In Norse mythology, Ragnarök is the final battle, the end of the world.

On one side are the gods, who represent the forces of creation and civilization, and on the other are the giants, who represent chaos and destruction.

Although destruction is most often decried, positives are tucked within the obliteration of something: When one world dies, another is reborn.

"The new world begins," said artist De Lane Bredvik, "and the seeds of destruction of the new world are already planted."

The site-specific art installation "Wendy Mike and De Lane Bredvik: Ragnarök Anthropocene" will open Saturday at the Colorado Springs Fine Arts Center at Colorado College and run through Jan. 7.

Ragnarök is described in the Norse poem "Völuspá," the first and best-known poem of the Poetic Edda, the modern acknowledgment for an unnamed collection of anonymous Old Norse poems. For the exhibit, Bredvik worked with Jackson Crawford, an instructor of Nordic studies and coordinator of the Nordic program at the University of Colorado, who transliterated five of the poem's stanzas into Younger Futhark runes. The Younger Futhark runic alphabet consisted of 16 runes, or carved markings, used from about the eighth to the 12th centuries in Scandinavia.

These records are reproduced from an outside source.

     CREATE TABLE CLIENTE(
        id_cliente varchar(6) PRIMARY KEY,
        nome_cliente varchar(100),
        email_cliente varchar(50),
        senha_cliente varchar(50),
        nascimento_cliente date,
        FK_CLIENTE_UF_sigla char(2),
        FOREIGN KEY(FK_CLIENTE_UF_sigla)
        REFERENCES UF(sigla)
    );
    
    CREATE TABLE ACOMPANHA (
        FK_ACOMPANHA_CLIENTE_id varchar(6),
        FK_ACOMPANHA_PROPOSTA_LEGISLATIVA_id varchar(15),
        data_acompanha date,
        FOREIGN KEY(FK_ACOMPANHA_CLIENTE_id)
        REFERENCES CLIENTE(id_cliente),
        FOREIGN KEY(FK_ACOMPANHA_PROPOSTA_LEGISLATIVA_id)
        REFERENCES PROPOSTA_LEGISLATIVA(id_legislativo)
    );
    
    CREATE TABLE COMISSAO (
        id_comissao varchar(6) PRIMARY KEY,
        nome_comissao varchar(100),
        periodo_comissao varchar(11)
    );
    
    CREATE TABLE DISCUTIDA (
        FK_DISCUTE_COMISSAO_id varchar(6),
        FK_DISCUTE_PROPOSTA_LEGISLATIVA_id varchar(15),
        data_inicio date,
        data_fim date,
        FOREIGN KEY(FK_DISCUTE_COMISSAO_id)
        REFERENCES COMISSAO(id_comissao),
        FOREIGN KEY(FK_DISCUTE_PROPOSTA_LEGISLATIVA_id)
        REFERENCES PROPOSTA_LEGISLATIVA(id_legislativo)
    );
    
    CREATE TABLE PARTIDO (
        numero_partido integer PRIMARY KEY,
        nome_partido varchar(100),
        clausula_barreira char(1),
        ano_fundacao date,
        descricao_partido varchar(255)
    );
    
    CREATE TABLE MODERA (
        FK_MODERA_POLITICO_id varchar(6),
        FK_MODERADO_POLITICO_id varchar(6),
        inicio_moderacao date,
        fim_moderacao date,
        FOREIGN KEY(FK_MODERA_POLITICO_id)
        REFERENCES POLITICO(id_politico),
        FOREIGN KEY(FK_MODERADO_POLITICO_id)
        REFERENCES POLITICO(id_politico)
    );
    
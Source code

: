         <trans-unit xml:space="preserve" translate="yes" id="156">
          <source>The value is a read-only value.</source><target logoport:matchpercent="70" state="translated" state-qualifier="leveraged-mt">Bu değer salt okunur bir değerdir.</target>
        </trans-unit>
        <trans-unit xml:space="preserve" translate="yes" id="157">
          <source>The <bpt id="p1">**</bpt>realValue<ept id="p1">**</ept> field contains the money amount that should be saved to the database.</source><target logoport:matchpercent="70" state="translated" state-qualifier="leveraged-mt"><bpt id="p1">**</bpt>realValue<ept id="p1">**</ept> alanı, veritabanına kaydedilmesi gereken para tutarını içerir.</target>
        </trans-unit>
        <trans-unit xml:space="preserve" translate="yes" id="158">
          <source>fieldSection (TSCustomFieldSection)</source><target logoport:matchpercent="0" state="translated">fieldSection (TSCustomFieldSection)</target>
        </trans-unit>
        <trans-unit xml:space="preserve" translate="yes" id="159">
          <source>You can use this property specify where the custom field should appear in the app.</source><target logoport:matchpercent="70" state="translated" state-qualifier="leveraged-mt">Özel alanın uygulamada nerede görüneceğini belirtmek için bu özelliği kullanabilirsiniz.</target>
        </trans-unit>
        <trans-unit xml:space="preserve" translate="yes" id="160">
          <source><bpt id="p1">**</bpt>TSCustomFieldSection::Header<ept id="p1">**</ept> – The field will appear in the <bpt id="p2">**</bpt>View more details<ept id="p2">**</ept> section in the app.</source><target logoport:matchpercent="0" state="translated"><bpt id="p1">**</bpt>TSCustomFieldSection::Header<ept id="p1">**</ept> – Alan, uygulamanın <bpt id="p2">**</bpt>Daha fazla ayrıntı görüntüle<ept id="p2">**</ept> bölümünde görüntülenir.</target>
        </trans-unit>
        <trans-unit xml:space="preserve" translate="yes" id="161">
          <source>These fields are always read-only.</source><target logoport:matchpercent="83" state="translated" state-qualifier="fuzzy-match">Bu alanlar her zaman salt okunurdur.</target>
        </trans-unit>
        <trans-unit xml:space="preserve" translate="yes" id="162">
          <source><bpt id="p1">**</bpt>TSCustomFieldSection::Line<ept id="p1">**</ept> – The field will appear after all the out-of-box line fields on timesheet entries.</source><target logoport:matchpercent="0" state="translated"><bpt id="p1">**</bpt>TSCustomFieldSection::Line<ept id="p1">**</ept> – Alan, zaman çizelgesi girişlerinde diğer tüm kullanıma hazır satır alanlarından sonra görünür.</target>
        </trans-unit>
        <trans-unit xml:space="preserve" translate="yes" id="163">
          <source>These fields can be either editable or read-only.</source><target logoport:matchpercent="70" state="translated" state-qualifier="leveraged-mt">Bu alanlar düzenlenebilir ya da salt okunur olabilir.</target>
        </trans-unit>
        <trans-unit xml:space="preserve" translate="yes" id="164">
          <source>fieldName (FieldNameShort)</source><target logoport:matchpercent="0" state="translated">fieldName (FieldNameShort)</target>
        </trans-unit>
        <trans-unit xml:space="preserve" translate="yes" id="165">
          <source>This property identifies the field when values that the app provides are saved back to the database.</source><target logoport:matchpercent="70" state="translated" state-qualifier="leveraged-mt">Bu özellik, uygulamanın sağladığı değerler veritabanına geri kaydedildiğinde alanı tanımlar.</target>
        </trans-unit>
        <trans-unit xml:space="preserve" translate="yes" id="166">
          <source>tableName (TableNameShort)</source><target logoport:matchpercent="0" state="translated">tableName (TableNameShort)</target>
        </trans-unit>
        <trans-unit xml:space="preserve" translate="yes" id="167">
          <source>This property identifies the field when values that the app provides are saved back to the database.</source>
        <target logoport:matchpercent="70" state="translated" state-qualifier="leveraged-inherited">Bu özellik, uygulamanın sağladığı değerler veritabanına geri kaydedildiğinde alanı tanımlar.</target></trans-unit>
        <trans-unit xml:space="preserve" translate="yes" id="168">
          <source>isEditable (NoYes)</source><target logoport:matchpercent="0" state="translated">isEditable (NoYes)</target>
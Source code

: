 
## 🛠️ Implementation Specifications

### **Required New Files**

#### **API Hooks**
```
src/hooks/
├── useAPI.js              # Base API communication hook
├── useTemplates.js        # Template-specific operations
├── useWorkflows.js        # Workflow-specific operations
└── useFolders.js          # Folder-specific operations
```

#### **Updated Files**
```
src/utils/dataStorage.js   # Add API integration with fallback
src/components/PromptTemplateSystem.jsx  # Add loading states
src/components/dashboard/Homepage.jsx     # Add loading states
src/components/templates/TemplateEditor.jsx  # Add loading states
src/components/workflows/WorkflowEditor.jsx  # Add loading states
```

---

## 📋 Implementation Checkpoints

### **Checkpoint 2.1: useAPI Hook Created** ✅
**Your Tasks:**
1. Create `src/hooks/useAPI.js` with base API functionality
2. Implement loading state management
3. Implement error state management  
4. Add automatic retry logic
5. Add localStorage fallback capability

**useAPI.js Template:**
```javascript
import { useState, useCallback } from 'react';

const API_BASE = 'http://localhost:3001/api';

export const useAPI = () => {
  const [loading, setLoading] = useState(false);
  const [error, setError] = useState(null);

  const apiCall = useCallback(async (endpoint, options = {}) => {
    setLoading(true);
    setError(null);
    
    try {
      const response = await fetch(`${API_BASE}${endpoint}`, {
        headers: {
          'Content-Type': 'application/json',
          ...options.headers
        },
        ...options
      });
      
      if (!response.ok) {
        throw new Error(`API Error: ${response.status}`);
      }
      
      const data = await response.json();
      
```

Bredvik painted those five stanzas, using more than 400 runes to tell the story, up, down and around the hallway of the second-floor gallery. Painted in a primordial gray semi-gloss over matte paint of the same color, the vertical designs shimmer in the light.

Completing the exhibit are Mike's human-sized figures created from packing tape, much like the shapes she hung at Marmalade at Smokebrush and featured in a 2014 exhibit at Kreuser Gallery. The figures represent the gods and will be hung from the ceiling. For her real-life body models, Mike selected contemporary gods from our society, including athletes from the U.S. Olympic Training Center.

The story of Ragnarök isn't just one for the storybooks. Mike and Bredvik use the tale to reflect on the creation and destruction cycle inherent to life, including the more local issues of wildfires and floods the Pikes Peak region has experienced in the past five years. A touchscreen device will feature interviews Mike did with local folks who survived the fires and floods and had to start life over, as well as provide more information on Norse mythology and the runes.

"It's a look at repeating events in life," said Bredvik. "You can either learn from them or ignore them."